Task to carry out
Bring together every line in the data that includes "label".

[Data supplied Boundary: Start]

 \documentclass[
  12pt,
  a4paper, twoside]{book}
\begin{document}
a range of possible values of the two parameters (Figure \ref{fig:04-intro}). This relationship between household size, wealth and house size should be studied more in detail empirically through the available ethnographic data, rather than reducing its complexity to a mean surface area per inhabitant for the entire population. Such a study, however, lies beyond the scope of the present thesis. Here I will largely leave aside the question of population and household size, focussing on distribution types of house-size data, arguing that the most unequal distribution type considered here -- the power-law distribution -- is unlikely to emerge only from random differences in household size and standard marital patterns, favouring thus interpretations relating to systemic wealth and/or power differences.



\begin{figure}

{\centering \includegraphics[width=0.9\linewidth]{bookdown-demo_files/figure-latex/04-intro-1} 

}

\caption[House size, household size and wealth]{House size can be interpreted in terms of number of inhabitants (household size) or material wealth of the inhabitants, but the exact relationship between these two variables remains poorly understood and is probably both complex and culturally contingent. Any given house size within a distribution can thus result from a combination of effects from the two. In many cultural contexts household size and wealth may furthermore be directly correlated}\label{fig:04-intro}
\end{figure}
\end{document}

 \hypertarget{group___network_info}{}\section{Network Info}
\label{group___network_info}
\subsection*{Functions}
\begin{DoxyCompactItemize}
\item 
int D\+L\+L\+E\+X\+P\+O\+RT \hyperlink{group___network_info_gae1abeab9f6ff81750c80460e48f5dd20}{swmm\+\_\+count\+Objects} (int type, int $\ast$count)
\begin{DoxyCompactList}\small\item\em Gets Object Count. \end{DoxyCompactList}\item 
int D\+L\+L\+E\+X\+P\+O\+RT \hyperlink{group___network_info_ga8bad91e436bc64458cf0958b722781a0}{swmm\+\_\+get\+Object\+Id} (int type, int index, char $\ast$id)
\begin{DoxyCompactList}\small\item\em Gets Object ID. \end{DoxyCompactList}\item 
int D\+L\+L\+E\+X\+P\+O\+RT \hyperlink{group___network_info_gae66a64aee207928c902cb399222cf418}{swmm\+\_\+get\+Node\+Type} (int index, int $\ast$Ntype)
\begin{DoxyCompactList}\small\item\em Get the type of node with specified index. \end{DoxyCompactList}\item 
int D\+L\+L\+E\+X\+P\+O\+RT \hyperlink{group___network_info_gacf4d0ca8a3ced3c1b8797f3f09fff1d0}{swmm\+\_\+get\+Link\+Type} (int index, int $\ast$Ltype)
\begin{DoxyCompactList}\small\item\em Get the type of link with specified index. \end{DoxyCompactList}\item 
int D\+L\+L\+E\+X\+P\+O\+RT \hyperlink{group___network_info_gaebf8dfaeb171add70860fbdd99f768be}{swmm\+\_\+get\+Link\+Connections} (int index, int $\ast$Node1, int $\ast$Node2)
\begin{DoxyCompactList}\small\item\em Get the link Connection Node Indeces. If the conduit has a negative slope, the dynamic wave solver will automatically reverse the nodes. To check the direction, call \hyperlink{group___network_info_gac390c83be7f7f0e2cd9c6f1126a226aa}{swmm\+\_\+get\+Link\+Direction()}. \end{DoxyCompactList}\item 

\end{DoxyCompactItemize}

[Data supplied Boundary: End]

Result below
\caption[House size, household size and wealth]{House size can be interpreted in terms of number of inhabitants (household size) or material wealth of the inhabitants, but the exact relationship between these two variables remains poorly understood and is probably both complex and culturally contingent. Any given house size within a distribution can thus result from a combination of effects from the two. In many cultural contexts household size and wealth may furthermore be directly correlated}\label{fig:04-intro}
\label{group___network_info}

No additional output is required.